While VA loans do not require private mortgage insurance, if you put less than 20% down, you will need to pay a VA funding fee. This fee is a percentage of the loan amount and will vary based on several factors such as the size of your down payment and whether this is your first VA loan or a subsequent application.
Furthermore, your lender may charge for services such as a credit check, VA appraisal fees, and any discount points you opt to pay on the mortgage, along with insurance and other closing costs. These costs vary by lender, and in some cases, they can be rolled into the loan.
A certificate of eligibility is required to apply for a VA loan, you’ll need to obtain. This typically involves completing forms, and active veterans will need to provide a statement of service. Requirements may vary slightly for National Guard members, Reservists, or surviving spouses. Additionally, you must demonstrate that you intend to occupy the home being financed through the VA loan. These loans are not designed to finance investment properties.

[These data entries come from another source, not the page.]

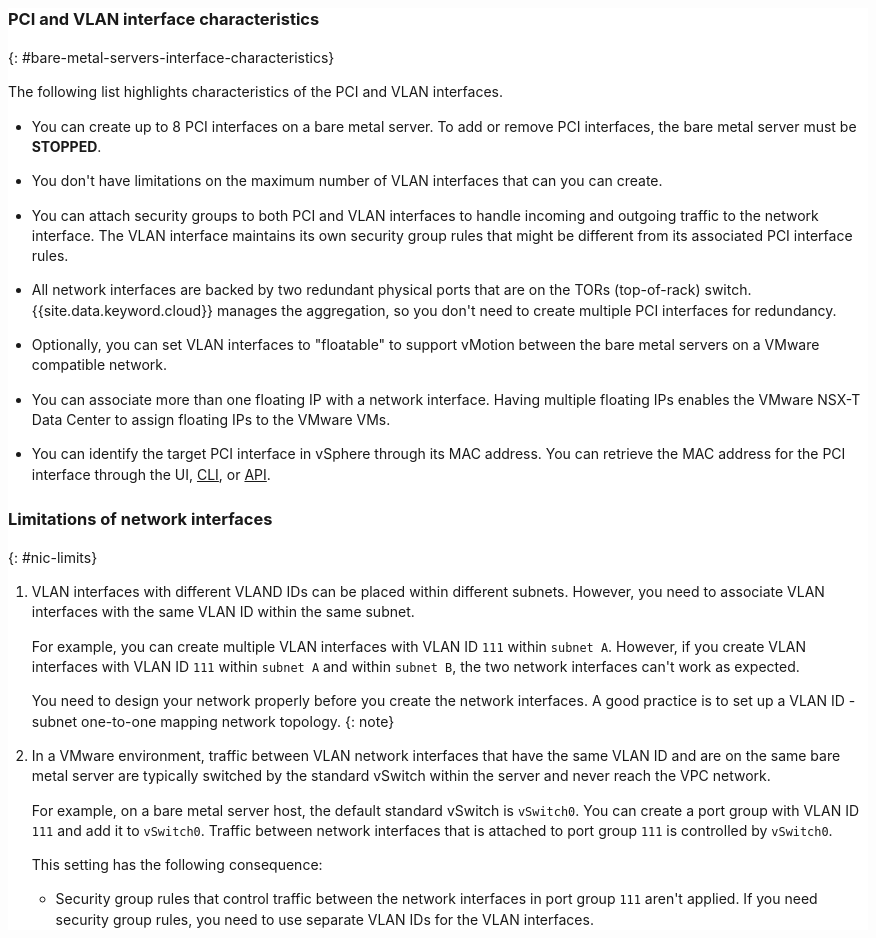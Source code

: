 ### PCI and VLAN interface characteristics
{: #bare-metal-servers-interface-characteristics}

The following list highlights characteristics of the PCI and VLAN interfaces.

* You can create up to 8 PCI interfaces on a bare metal server. To add or remove PCI interfaces, the bare metal server must be **STOPPED**.

* You don't have limitations on the maximum number of VLAN interfaces that can you can create.

* You can attach security groups to both PCI and VLAN interfaces to handle incoming and outgoing traffic to the network interface. The VLAN interface maintains its own security group rules that might be different from its associated PCI interface rules.

* All network interfaces are backed by two redundant physical ports that are on the TORs (top-of-rack) switch. {{site.data.keyword.cloud}} manages the aggregation, so you don't need to create multiple PCI interfaces for redundancy.

* Optionally, you can set VLAN interfaces to "floatable" to support vMotion between the bare metal servers on a VMware compatible network.

* You can associate more than one floating IP with a network interface. Having multiple floating IPs enables the VMware NSX-T Data Center to assign floating IPs to the VMware VMs.

* You can identify the target PCI interface in vSphere through its MAC address. You can retrieve the MAC address for the PCI interface through the UI, [CLI](/docs/vpc?topic=vpc-vpc-reference#bare-metal-server-network-interface-view), or [API](/apidocs/vpc/latest#list-bare-metal-server-network-interfaces).

### Limitations of network interfaces
{: #nic-limits}

1. VLAN interfaces with different VLAND IDs can be placed within different subnets. However, you need to associate VLAN interfaces with the same VLAN ID within the same subnet.

   For example, you can create multiple VLAN interfaces with VLAN ID `111` within `subnet A`. However, if you create VLAN interfaces with VLAN ID `111` within `subnet A` and within `subnet B`, the two network interfaces can't work as expected.

   You need to design your network properly before you create the network interfaces. A good practice is to set up a VLAN ID - subnet one-to-one mapping network topology.
   {: note}

2. In a VMware environment, traffic between VLAN network interfaces that have the same VLAN ID and are on the same bare metal server are typically switched by the standard vSwitch within the server and never reach the VPC network.

   For example, on a bare metal server host, the default standard vSwitch is `vSwitch0`. You can create a port group with VLAN ID `111` and add it to `vSwitch0`. Traffic between network interfaces that is attached to port group `111` is controlled by `vSwitch0`.

   This setting has the following consequence:

   - Security group rules that control traffic between the network interfaces in port group `111` aren't applied. If you need security group rules, you need to use separate VLAN IDs for the VLAN interfaces.
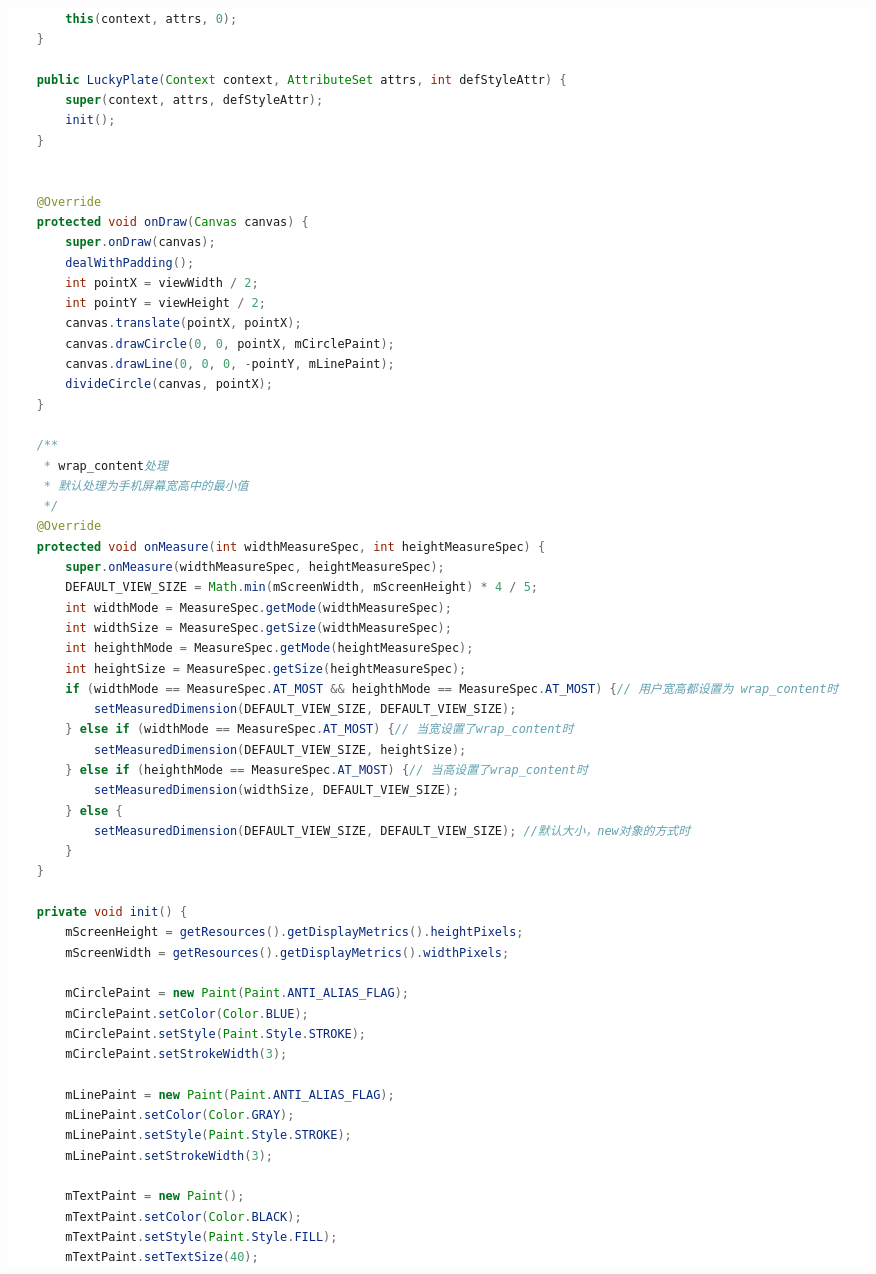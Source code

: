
 ```java
        this(context, attrs, 0);
    }

    public LuckyPlate(Context context, AttributeSet attrs, int defStyleAttr) {
        super(context, attrs, defStyleAttr);
        init();
    }


    @Override
    protected void onDraw(Canvas canvas) {
        super.onDraw(canvas);
        dealWithPadding();
        int pointX = viewWidth / 2;
        int pointY = viewHeight / 2;
        canvas.translate(pointX, pointX);
        canvas.drawCircle(0, 0, pointX, mCirclePaint);
        canvas.drawLine(0, 0, 0, -pointY, mLinePaint);
        divideCircle(canvas, pointX);
    }

    /**
     * wrap_content处理
     * 默认处理为手机屏幕宽高中的最小值
     */
    @Override
    protected void onMeasure(int widthMeasureSpec, int heightMeasureSpec) {
        super.onMeasure(widthMeasureSpec, heightMeasureSpec);
        DEFAULT_VIEW_SIZE = Math.min(mScreenWidth, mScreenHeight) * 4 / 5;
        int widthMode = MeasureSpec.getMode(widthMeasureSpec);
        int widthSize = MeasureSpec.getSize(widthMeasureSpec);
        int heighthMode = MeasureSpec.getMode(heightMeasureSpec);
        int heightSize = MeasureSpec.getSize(heightMeasureSpec);
        if (widthMode == MeasureSpec.AT_MOST && heighthMode == MeasureSpec.AT_MOST) {// 用户宽高都设置为 wrap_content时
            setMeasuredDimension(DEFAULT_VIEW_SIZE, DEFAULT_VIEW_SIZE);
        } else if (widthMode == MeasureSpec.AT_MOST) {// 当宽设置了wrap_content时
            setMeasuredDimension(DEFAULT_VIEW_SIZE, heightSize);
        } else if (heighthMode == MeasureSpec.AT_MOST) {// 当高设置了wrap_content时
            setMeasuredDimension(widthSize, DEFAULT_VIEW_SIZE);
        } else {
            setMeasuredDimension(DEFAULT_VIEW_SIZE, DEFAULT_VIEW_SIZE); //默认大小，new对象的方式时
        }
    }

    private void init() {
        mScreenHeight = getResources().getDisplayMetrics().heightPixels;
        mScreenWidth = getResources().getDisplayMetrics().widthPixels;

        mCirclePaint = new Paint(Paint.ANTI_ALIAS_FLAG);
        mCirclePaint.setColor(Color.BLUE);
        mCirclePaint.setStyle(Paint.Style.STROKE);
        mCirclePaint.setStrokeWidth(3);

        mLinePaint = new Paint(Paint.ANTI_ALIAS_FLAG);
        mLinePaint.setColor(Color.GRAY);
        mLinePaint.setStyle(Paint.Style.STROKE);
        mLinePaint.setStrokeWidth(3);

        mTextPaint = new Paint();
        mTextPaint.setColor(Color.BLACK);
        mTextPaint.setStyle(Paint.Style.FILL);
        mTextPaint.setTextSize(40);
```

The VA itself does not impose a minimum credit score requirement for VA loans. However, private lenders who facilitate these loans may have their own minimum credit score requirements. Borrowers with credit scores below 620 should seek out lenders willing to approve loans and offer competitive interest rates despite lower credit scores.
Married active military members and veterans can have their spouses cosign a loan. Unmarried military members can also act as co-signers with no penalties. However, here’s the caveat: the VA guarantee on the loan is restricted to the extent of the military member or veteran’s ownership interest in the property. It’s worth noting that not all lenders may permit this arrangement.
VA loan rules explicitly prohibit the use of funds to finance the purchase of investment properties or vacation homes.